SUPPLIED MATERIAL below:
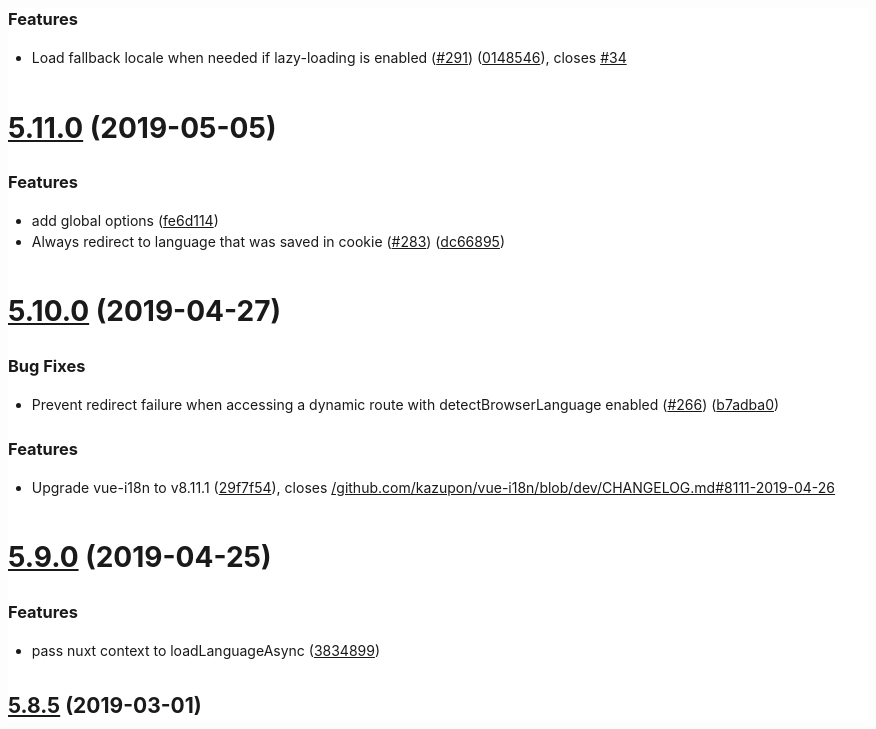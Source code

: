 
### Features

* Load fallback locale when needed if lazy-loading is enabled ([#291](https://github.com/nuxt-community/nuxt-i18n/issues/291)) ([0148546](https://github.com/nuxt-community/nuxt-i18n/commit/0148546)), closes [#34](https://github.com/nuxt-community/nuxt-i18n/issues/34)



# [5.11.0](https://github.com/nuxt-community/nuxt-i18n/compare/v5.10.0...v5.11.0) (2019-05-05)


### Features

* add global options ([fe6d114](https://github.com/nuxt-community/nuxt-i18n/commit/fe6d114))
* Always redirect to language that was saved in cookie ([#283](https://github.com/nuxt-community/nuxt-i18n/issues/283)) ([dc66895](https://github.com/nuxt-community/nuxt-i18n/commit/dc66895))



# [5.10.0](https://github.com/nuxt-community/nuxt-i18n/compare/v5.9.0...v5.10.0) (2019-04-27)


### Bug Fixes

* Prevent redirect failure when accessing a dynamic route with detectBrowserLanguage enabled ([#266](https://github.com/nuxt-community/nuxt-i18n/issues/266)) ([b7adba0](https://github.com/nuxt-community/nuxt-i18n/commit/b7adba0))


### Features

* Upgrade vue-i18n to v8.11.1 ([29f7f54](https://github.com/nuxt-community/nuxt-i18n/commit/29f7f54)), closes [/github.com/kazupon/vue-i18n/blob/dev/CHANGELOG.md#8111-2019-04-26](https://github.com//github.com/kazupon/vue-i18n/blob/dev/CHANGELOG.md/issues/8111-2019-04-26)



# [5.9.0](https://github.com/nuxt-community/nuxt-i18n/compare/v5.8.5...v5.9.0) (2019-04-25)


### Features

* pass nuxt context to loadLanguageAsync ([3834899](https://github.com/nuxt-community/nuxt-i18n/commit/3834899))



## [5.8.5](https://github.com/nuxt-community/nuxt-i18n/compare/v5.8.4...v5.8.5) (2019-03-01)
End of SUPPLIED MATERIAL.
EXERCISE BRIEF: Identify the lines above with the word "compare". Copy them.

TASK ANSWER:
# [5.11.0](https://github.com/nuxt-community/nuxt-i18n/compare/v5.10.0...v5.11.0) (2019-05-05)
# [5.10.0](https://github.com/nuxt-community/nuxt-i18n/compare/v5.9.0...v5.10.0) (2019-04-27)
# [5.9.0](https://github.com/nuxt-community/nuxt-i18n/compare/v5.8.5...v5.9.0) (2019-04-25)
## [5.8.5](https://github.com/nuxt-community/nuxt-i18n/compare/v5.8.4...v5.8.5) (2019-03-01)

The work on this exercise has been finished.